■ **WORK TO BE COMPLETED**: An image-free, word-for-word version of the records below is to be returned.

■ **MATERIAL PROVIDED**:
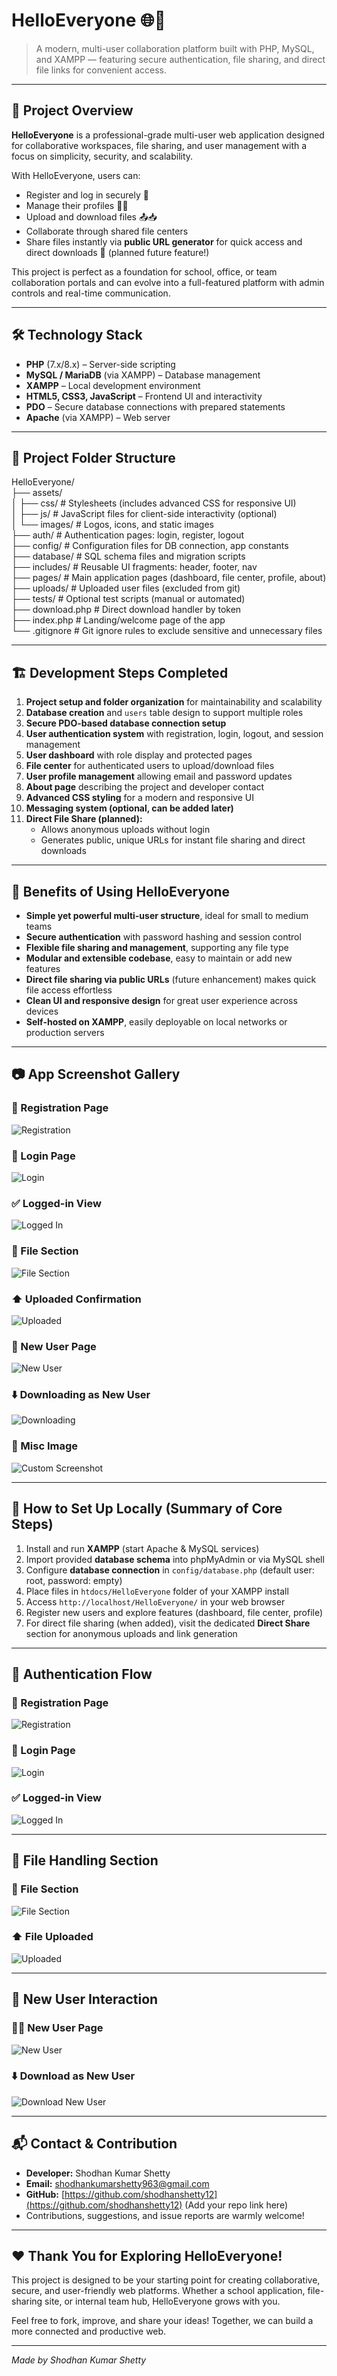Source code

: # HelloEveryone 🌐👥

> A modern, multi-user collaboration platform built with PHP, MySQL, and XAMPP — featuring secure authentication, file sharing, and direct file links for convenient access.

---

## 🚀 Project Overview

**HelloEveryone** is a professional-grade multi-user web application designed for collaborative workspaces, file sharing, and user management with a focus on simplicity, security, and scalability.

With HelloEveryone, users can:

- Register and log in securely 🔐
- Manage their profiles 🧑‍💻
- Upload and download files 📤📥
- Collaborate through shared file centers
- Share files instantly via **public URL generator** for quick access and direct downloads 🚀 (planned future feature!)

This project is perfect as a foundation for school, office, or team collaboration portals and can evolve into a full-featured platform with admin controls and real-time communication.

---

## 🛠️ Technology Stack

- **PHP** (7.x/8.x) – Server-side scripting  
- **MySQL / MariaDB** (via XAMPP) – Database management  
- **XAMPP** – Local development environment  
- **HTML5, CSS3, JavaScript** – Frontend UI and interactivity  
- **PDO** – Secure database connections with prepared statements  
- **Apache** (via XAMPP) – Web server

---

## 📁 Project Folder Structure

HelloEveryone/  
├── assets/  
│   ├── css/ # Stylesheets (includes advanced CSS for responsive UI)  
│   ├── js/ # JavaScript files for client-side interactivity (optional)  
│   └── images/ # Logos, icons, and static images  
├── auth/ # Authentication pages: login, register, logout  
├── config/ # Configuration files for DB connection, app constants  
├── database/ # SQL schema files and migration scripts  
├── includes/ # Reusable UI fragments: header, footer, nav  
├── pages/ # Main application pages (dashboard, file center, profile, about)  
├── uploads/ # Uploaded user files (excluded from git)  
├── tests/ # Optional test scripts (manual or automated)  
├── download.php # Direct download handler by token  
├── index.php # Landing/welcome page of the app  
└── .gitignore # Git ignore rules to exclude sensitive and unnecessary files  

---

## 🏗️ Development Steps Completed

1. **Project setup and folder organization** for maintainability and scalability  
2. **Database creation** and `users` table design to support multiple roles  
3. **Secure PDO-based database connection setup**  
4. **User authentication system** with registration, login, logout, and session management  
5. **User dashboard** with role display and protected pages  
6. **File center** for authenticated users to upload/download files  
7. **User profile management** allowing email and password updates  
8. **About page** describing the project and developer contact  
9. **Advanced CSS styling** for a modern and responsive UI  
10. **Messaging system (optional, can be added later)**  
11. **Direct File Share (planned):**  
    - Allows anonymous uploads without login  
    - Generates public, unique URLs for instant file sharing and direct downloads  

---

## 🎯 Benefits of Using HelloEveryone

- **Simple yet powerful multi-user structure**, ideal for small to medium teams  
- **Secure authentication** with password hashing and session control  
- **Flexible file sharing and management**, supporting any file type  
- **Modular and extensible codebase**, easy to maintain or add new features  
- **Direct file sharing via public URLs** (future enhancement) makes quick file access effortless  
- **Clean UI and responsive design** for great user experience across devices  
- **Self-hosted on XAMPP**, easily deployable on local networks or production servers

---

## 📷 App Screenshot Gallery

### 📝 Registration Page  
![Registration](https://github.com/shodhanshetty12/HelloEveryone/blob/main/img/reg.jpg?raw=true)

### 🔑 Login Page  
![Login](https://github.com/shodhanshetty12/HelloEveryone/blob/main/img/log.jpg?raw=true)

### ✅ Logged-in View  
![Logged In](https://github.com/shodhanshetty12/HelloEveryone/blob/main/img/loggedin.jpg?raw=true)

### 📂 File Section  
![File Section](https://github.com/shodhanshetty12/HelloEveryone/blob/main/img/file%20section.jpg?raw=true)

### ⬆️ Uploaded Confirmation  
![Uploaded](https://github.com/shodhanshetty12/HelloEveryone/blob/main/img/uploaded.jpg?raw=true)

### 👤 New User Page  
![New User](https://github.com/shodhanshetty12/HelloEveryone/blob/main/img/newuser.jpg?raw=true)

### ⬇️ Downloading as New User  
![Downloading](https://github.com/shodhanshetty12/HelloEveryone/blob/main/img/downloadinginnewuser.jpg?raw=true)

### 📌 Misc Image  
![Custom Screenshot](https://github.com/shodhanshetty12/HelloEveryone/blob/main/img/7e0268b5-3af1-4818-bb9b-b5331ce2610c.png?raw=true)


---

## 📄 How to Set Up Locally (Summary of Core Steps)

1. Install and run **XAMPP** (start Apache & MySQL services)  
2. Import provided **database schema** into phpMyAdmin or via MySQL shell  
3. Configure **database connection** in `config/database.php` (default user: root, password: empty)  
4. Place files in `htdocs/HelloEveryone` folder of your XAMPP install  
5. Access `http://localhost/HelloEveryone/` in your web browser  
6. Register new users and explore features (dashboard, file center, profile)  
7. For direct file sharing (when added), visit the dedicated **Direct Share** section for anonymous uploads and link generation

---
## 🔐 Authentication Flow

### 📝 Registration Page  
![Registration](https://github.com/shodhabshetty12/HelloEveryone/img/reg.jpg?raw=true)

### 🔑 Login Page  
![Login](https://github.com/shodhabshetty12/HelloEveryone/img/log.jpg?raw=true)

### ✅ Logged-in View  
![Logged In](https://github.com/shodhabshetty12/HelloEveryone/img/loggedin.jpg?raw=true)

---

## 📁 File Handling Section

### 📂 File Section  
![File Section](https://github.com/shodhabshetty12/HelloEveryone/img/file%20section.jpg?raw=true)

### ⬆️ File Uploaded  
![Uploaded](https://github.com/shodhabshetty12/HelloEveryone/img/uploaded.jpg?raw=true)

---

## 👥 New User Interaction

### 🙋‍♂️ New User Page  
![New User](https://github.com/shodhabshetty12/HelloEveryone/img/newuser.png?raw=true)

### ⬇️ Download as New User  
![Download New User](https://github.com/shodhabshetty12/HelloEveryone/img/downloadinginnewuser.png?raw=true)

---


## 📬 Contact & Contribution

- **Developer:** Shodhan Kumar Shetty  
- **Email:** [shodhankumarshetty963@gmail.com](mailto:shodhankumarshetty963@gmail.com)  
- **GitHub:** [https://github.com/shodhanshetty12](https://github.com/shodhanshetty12) (Add your repo link here)  
- Contributions, suggestions, and issue reports are warmly welcome!

---

## ❤️ Thank You for Exploring HelloEveryone!

This project is designed to be your starting point for creating collaborative, secure, and user-friendly web platforms. Whether a school application, file-sharing site, or internal team hub, HelloEveryone grows with you.

Feel free to fork, improve, and share your ideas! Together, we can build a more connected and productive web.

---

*Made  by Shodhan Kumar Shetty*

■ **TASK OUTPUT**:
Source code

: # HelloEveryone 🌐👥

> A modern, multi-user collaboration platform built with PHP, MySQL, and XAMPP — featuring secure authentication, file sharing, and direct file links for convenient access.

---

## 🚀 Project Overview

**HelloEveryone** is a professional-grade multi-user web application designed for collaborative workspaces, file sharing, and user management with a focus on simplicity, security, and scalability.

With HelloEveryone, users can:

- Register and log in securely 🔐
- Manage their profiles 🧑‍💻
- Upload and download files 📤📥
- Collaborate through shared file centers
- Share files instantly via **public URL generator** for quick access and direct downloads 🚀 (planned future feature!)

This project is perfect as a foundation for school, office, or team collaboration portals and can evolve into a full-featured platform with admin controls and real-time communication.

---

## 🛠️ Technology Stack

- **PHP** (7.x/8.x) – Server-side scripting  
- **MySQL / MariaDB** (via XAMPP) – Database management  
- **XAMPP** – Local development environment  
- **HTML5, CSS3, JavaScript** – Frontend UI and interactivity  
- **PDO** – Secure database connections with prepared statements  
- **Apache** (via XAMPP) – Web server

---

## 📁 Project Folder Structure

HelloEveryone/  
├── assets/  
│   ├── css/ # Stylesheets (includes advanced CSS for responsive UI)  
│   ├── js/ # JavaScript files for client-side interactivity (optional)  
│   └── images/ # Logos, icons, and static images  
├── auth/ # Authentication pages: login, register, logout  
├── config/ # Configuration files for DB connection, app constants  
├── database/ # SQL schema files and migration scripts  
├── includes/ # Reusable UI fragments: header, footer, nav  
├── pages/ # Main application pages (dashboard, file center, profile, about)  
├── uploads/ # Uploaded user files (excluded from git)  
├── tests/ # Optional test scripts (manual or automated)  
├── download.php # Direct download handler by token  
├── index.php # Landing/welcome page of the app  
└── .gitignore # Git ignore rules to exclude sensitive and unnecessary files  

---

## 🏗️ Development Steps Completed

1. **Project setup and folder organization** for maintainability and scalability  
2. **Database creation** and `users` table design to support multiple roles  
3. **Secure PDO-based database connection setup**  
4. **User authentication system** with registration, login, logout, and session management  
5. **User dashboard** with role display and protected pages  
6. **File center** for authenticated users to upload/download files  
7. **User profile management** allowing email and password updates  
8. **About page** describing the project and developer contact  
9. **Advanced CSS styling** for a modern and responsive UI  
10. **Messaging system (optional, can be added later)**  
11. **Direct File Share (planned):**  
    - Allows anonymous uploads without login  
    - Generates public, unique URLs for instant file sharing and direct downloads  

---

## 🎯 Benefits of Using HelloEveryone

- **Simple yet powerful multi-user structure**, ideal for small to medium teams  
- **Secure authentication** with password hashing and session control  
- **Flexible file sharing and management**, supporting any file type  
- **Modular and extensible codebase**, easy to maintain or add new features  
- **Direct file sharing via public URLs** (future enhancement) makes quick file access effortless  
- **Clean UI and responsive design** for great user experience across devices  
- **Self-hosted on XAMPP**, easily deployable on local networks or production servers

---

## 📷 App Screenshot Gallery

### 📝 Registration Page  
![Registration](https://github.com/shodhanshetty12/HelloEveryone/blob/main/img/reg.jpg?raw=true)

### 🔑 Login Page  
![Login](https://github.com/shodhanshetty12/HelloEveryone/blob/main/img/log.jpg?raw=true)

### ✅ Logged-in View  
![Logged In](https://github.com/shodhanshetty12/HelloEveryone/blob/main/img/loggedin.jpg?raw=true)

### 📂 File Section  
![File Section](https://github.com/shodhanshetty12/HelloEveryone/blob/main/img/file%20section.jpg?raw=true)

### ⬆️ Uploaded Confirmation  
![Uploaded](https://github.com/shodhanshetty12/HelloEveryone/blob/main/img/uploaded.jpg?raw=true)

### 👤 New User Page  
![New User](https://github.com/shodhanshetty12/HelloEveryone/blob/main/img/newuser.jpg?raw=true)

### ⬇️ Downloading as New User  
![Downloading](https://github.com/shodhanshetty12/HelloEveryone/blob/main/img/downloadinginnewuser.jpg?raw=true)

### 📌 Misc Image  
![Custom Screenshot](https://github.com/shodhanshetty12/HelloEveryone/blob/main/img/7e0268b5-3af1-4818-bb9b-b5331ce2610c.png?raw=true)


---

## 📄 How to Set Up Locally (Summary of Core Steps)

1. Install and run **XAMPP** (start Apache & MySQL services)  
2. Import provided **database schema** into phpMyAdmin or via MySQL shell  
3. Configure **database connection** in `config/database.php` (default user: root, password: empty)  
4. Place files in `htdocs/HelloEveryone` folder of your XAMPP install  
5. Access `http://localhost/HelloEveryone/` in your web browser  
6. Register new users and explore features (dashboard, file center, profile)  
7. For direct file sharing (when added), visit the dedicated **Direct Share** section for anonymous uploads and link generation

---
## 🔐 Authentication Flow

### 📝 Registration Page  
![Registration](https://github.com/shodhabshetty12/HelloEveryone/img/reg.jpg?raw=true)

### 🔑 Login Page  
![Login](https://github.com/shodhabshetty12/HelloEveryone/img/log.jpg?raw=true)

### ✅ Logged-in View  
![Logged In](https://github.com/shodhabshetty12/HelloEveryone/img/loggedin.jpg?raw=true)

---

## 📁 File Handling Section

### 📂 File Section  
![File Section](https://github.com/shodhabshetty12/HelloEveryone/img/file%20section.jpg?raw=true)

### ⬆️ File Uploaded  
![Uploaded](https://github.com/shodhabshetty12/HelloEveryone/img/uploaded.jpg?raw=true)

---

## 👥 New User Interaction

### 🙋‍♂️ New User Page  
![New User](https://github.com/shodhabshetty12/HelloEveryone/img/newuser.png?raw=true)

### ⬇️ Download as New User  
![Download New User](https://github.com/shodhabshetty12/HelloEveryone/img/downloadinginnewuser.png?raw=true)

---


## 📬 Contact & Contribution

- **Developer:** Shodhan Kumar Shetty  
- **Email:** [shodhankumarshetty963@gmail.com](mailto:shodhankumarshetty963@gmail.com)  
- **GitHub:** [https://github.com/shodhanshetty12](https://github.com/shodhanshetty12) (Add your repo link here)  
- Contributions, suggestions, and issue reports are warmly welcome!

---

## ❤️ Thank You for Exploring HelloEveryone!

This project is designed to be your starting point for creating collaborative, secure, and user-friendly web platforms. Whether a school application, file-sharing site, or internal team hub, HelloEveryone grows with you.

Feel free to fork, improve, and share your ideas! Together, we can build a more connected and productive web.

---

*Made  by Shodhan Kumar Shetty*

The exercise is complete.